[DATA SUPPLIED Boundary: Start]

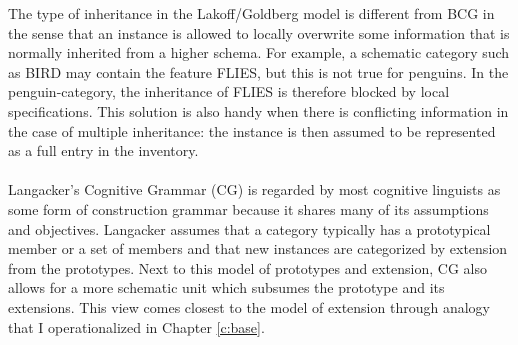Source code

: The type of inheritance in the Lakoff/Goldberg model is different from BCG in the sense that an instance is allowed to locally overwrite some information that is normally inherited from a higher schema. For example, a schematic category such as BIRD may contain the feature FLIES, but this is not true for penguins. In the penguin-category, the inheritance of FLIES is therefore blocked by local specifications. This solution is also handy when there is conflicting information in the case of multiple inheritance: the instance is then assumed to be represented as a full entry in the inventory.
\\
\\
 Langacker's Cognitive Grammar (CG) is regarded by most cognitive linguists as some form of construction grammar because it shares many of its assumptions and objectives. Langacker assumes that a category typically has a prototypical member or a set of members and that new instances are categorized by extension from the prototypes. Next to this model of prototypes and extension, CG also allows for a more schematic unit which subsumes the prototype and its extensions. This view comes closest to the model of extension through analogy that I operationalized in Chapter \ref{c:base}.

[DATA SUPPLIED Boundary: End]

WHAT IS BEING ASKED: The data above must be reproduced exactly, without any of its pictures.

REPLY:
Source code

: The type of inheritance in the Lakoff/Goldberg model is different from BCG in the sense that an instance is allowed to locally overwrite some information that is normally inherited from a higher schema. For example, a schematic category such as BIRD may contain the feature FLIES, but this is not true for penguins. In the penguin-category, the inheritance of FLIES is therefore blocked by local specifications. This solution is also handy when there is conflicting information in the case of multiple inheritance: the instance is then assumed to be represented as a full entry in the inventory.
\\
\\
 Langacker's Cognitive Grammar (CG) is regarded by most cognitive linguists as some form of construction grammar because it shares many of its assumptions and objectives. Langacker assumes that a category typically has a prototypical member or a set of members and that new instances are categorized by extension from the prototypes. Next to this model of prototypes and extension, CG also allows for a more schematic unit which subsumes the prototype and its extensions. This view comes closest to the model of extension through analogy that I operationalized in Chapter \ref{c:base}.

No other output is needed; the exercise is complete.